**TASK STATEMENT:** Show me each line of the listing below where the word "initial" appears.

**DATA LISTING:**
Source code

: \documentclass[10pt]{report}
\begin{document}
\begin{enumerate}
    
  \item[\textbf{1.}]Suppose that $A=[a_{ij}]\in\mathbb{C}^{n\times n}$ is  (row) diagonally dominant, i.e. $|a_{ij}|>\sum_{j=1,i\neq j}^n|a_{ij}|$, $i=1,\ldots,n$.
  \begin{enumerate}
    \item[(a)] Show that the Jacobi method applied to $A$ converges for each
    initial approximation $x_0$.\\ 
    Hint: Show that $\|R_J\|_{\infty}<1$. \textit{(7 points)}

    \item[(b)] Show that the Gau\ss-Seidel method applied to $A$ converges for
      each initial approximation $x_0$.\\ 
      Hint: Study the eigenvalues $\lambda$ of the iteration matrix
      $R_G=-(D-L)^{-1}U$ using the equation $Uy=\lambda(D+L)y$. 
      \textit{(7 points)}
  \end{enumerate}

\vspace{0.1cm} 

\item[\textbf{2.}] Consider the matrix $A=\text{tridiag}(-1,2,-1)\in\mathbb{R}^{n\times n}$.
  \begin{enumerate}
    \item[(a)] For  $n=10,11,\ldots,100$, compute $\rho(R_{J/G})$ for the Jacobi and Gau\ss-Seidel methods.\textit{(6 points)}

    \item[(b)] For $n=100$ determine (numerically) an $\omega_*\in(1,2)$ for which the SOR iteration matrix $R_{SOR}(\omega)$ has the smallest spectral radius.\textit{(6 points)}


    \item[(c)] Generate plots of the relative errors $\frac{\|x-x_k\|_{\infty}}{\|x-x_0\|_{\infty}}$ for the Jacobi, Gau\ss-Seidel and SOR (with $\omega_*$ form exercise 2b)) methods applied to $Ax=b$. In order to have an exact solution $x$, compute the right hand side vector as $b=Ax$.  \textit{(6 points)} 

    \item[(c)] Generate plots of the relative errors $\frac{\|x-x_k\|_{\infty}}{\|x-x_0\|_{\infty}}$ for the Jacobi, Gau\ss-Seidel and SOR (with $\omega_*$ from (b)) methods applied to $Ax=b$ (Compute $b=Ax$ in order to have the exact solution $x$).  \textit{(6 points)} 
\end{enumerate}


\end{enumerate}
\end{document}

...

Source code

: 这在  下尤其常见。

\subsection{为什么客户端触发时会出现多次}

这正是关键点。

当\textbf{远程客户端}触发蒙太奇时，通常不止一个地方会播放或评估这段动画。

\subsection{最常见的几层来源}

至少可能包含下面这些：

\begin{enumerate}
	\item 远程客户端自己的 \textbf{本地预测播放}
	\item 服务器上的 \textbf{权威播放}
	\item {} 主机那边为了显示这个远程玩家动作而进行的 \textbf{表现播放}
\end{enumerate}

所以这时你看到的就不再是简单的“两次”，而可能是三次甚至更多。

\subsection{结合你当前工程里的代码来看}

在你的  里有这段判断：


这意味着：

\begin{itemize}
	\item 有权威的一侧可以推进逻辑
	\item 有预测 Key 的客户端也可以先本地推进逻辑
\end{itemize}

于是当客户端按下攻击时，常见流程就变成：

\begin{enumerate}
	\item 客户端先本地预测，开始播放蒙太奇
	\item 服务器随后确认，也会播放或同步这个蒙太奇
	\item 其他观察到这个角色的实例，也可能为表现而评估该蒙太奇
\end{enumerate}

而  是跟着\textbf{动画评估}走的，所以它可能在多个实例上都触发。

**PROBLEM SOLUTION:**
    initial approximation $x_0$.\\ 
      each initial approximation $x_0$.\\ 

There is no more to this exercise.